- [What you will do]: Locate the line that contains "Tel: 11 4400-3314" in the entries below, then repeat it and every following line through the line that contains "DNI: 46.740.367", exactly, and no others.

-----

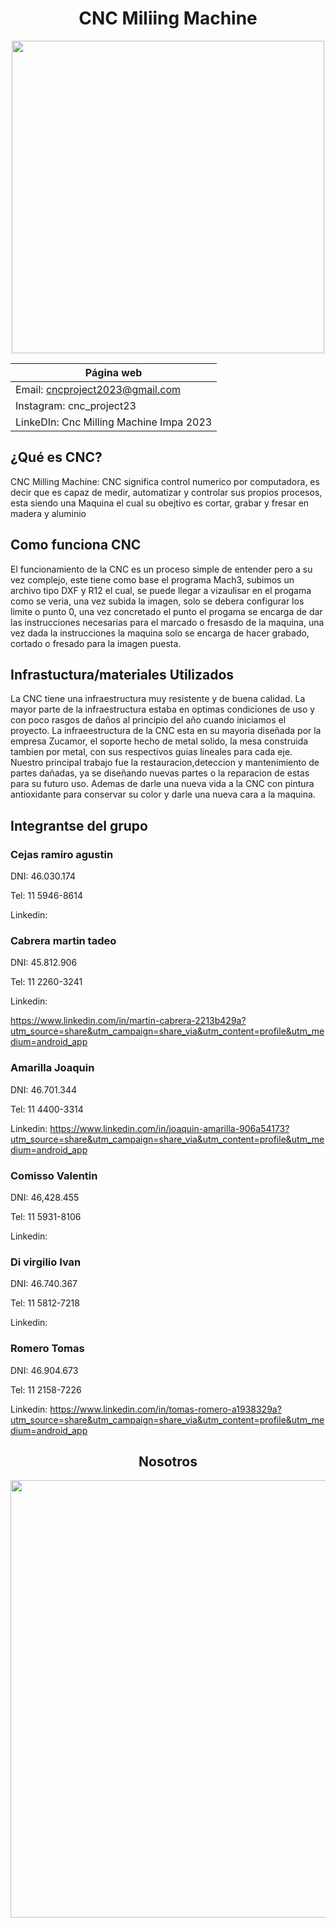 <div align="center">

# CNC Miliing Machine 

<img src="https://github.com/impatrq/cnc_drawing_machine/assets/80332714/10fa44ac-2ca6-4f08-a3e7-41fa109fd18a" height="500" width="500" />

<div align="left">

| Página web |
|------------|
|Email: cncproject2023@gmail.com |
|Instagram: cnc_project23 |
|LinkeDIn: Cnc Milling Machine Impa 2023 |



## ¿Qué es CNC?

CNC Milling Machine: CNC significa control numerico por computadora, es decir que es capaz de medir, automatizar y controlar sus propios procesos, esta siendo una Maquina el cual su obejtivo es cortar, grabar y fresar en madera y aluminio

## Como funciona CNC

El funcionamiento de la CNC es un proceso simple de entender pero a su vez complejo, este tiene como base el programa Mach3, subimos un archivo tipo DXF y R12 el cual, se puede llegar a vizaulisar en el progama como se veria, una vez subida la imagen, solo se debera configurar los limite o punto 0, una vez concretado el punto el progama se encarga de dar las instrucciones necesarias para el marcado o fresasdo de la maquina, una vez dada la instrucciones la maquina solo se encarga de hacer grabado, cortado o fresado para la imagen puesta.

## Infrastuctura/materiales Utilizados 

La CNC tiene una infraestructura muy resistente y de buena calidad. La mayor parte de la infraestructura estaba en optimas condiciones de uso y con poco rasgos de daños al principio del año cuando iniciamos el proyecto.
La infraeestructura de la CNC esta en su mayoria diseñada por la empresa Zucamor, el soporte hecho de metal solido, la mesa construida tambien por metal, con sus respectivos guias lineales para cada eje.
Nuestro principal trabajo fue la restauracion,deteccion y mantenimiento de partes dañadas, ya se diseñando nuevas partes o la reparacion de estas para su futuro uso. Ademas de darle una nueva vida a la CNC con pintura antioxidante para conservar su color y darle una nueva cara a la maquina.


## Integrantse del grupo 

### Cejas ramiro agustin

DNI: 46.030.174 

Tel: 11 5946-8614

Linkedin: 

### Cabrera martin tadeo 

DNI: 45.812.906 

Tel: 11 2260-3241

Linkedin:

https://www.linkedin.com/in/martin-cabrera-2213b429a?utm_source=share&utm_campaign=share_via&utm_content=profile&utm_medium=android_app

### Amarilla Joaquin 

DNI: 46.701.344 

Tel: 11 4400-3314

Linkedin: https://www.linkedin.com/in/joaquin-amarilla-906a54173?utm_source=share&utm_campaign=share_via&utm_content=profile&utm_medium=android_app

### Comisso Valentin

DNI: 46,428.455 

Tel:  11 5931-8106

Linkedin:

### Di virgilio Ivan

DNI: 46.740.367 

Tel: 11 5812-7218

Linkedin:

### Romero Tomas 

DNI: 46.904.673 

Tel: 11 2158-7226

Linkedin: https://www.linkedin.com/in/tomas-romero-a1938329a?utm_source=share&utm_campaign=share_via&utm_content=profile&utm_medium=android_app


<div align="center">

## Nosotros

<div align="center">
 
<img src="https://github.com/impatrq/cnc_drawing_machine/assets/80334283/31250d30-3c48-4abb-8e82-f4142d00d6dd" height="700" width="600" />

-----

- [Output of the task]:
Tel: 11 4400-3314

Linkedin: https://www.linkedin.com/in/joaquin-amarilla-906a54173?utm_source=share&utm_campaign=share_via&utm_content=profile&utm_medium=android_app

### Comisso Valentin

DNI: 46,428.455 

Tel:  11 5931-8106

Linkedin:

### Di virgilio Ivan

DNI: 46.740.367 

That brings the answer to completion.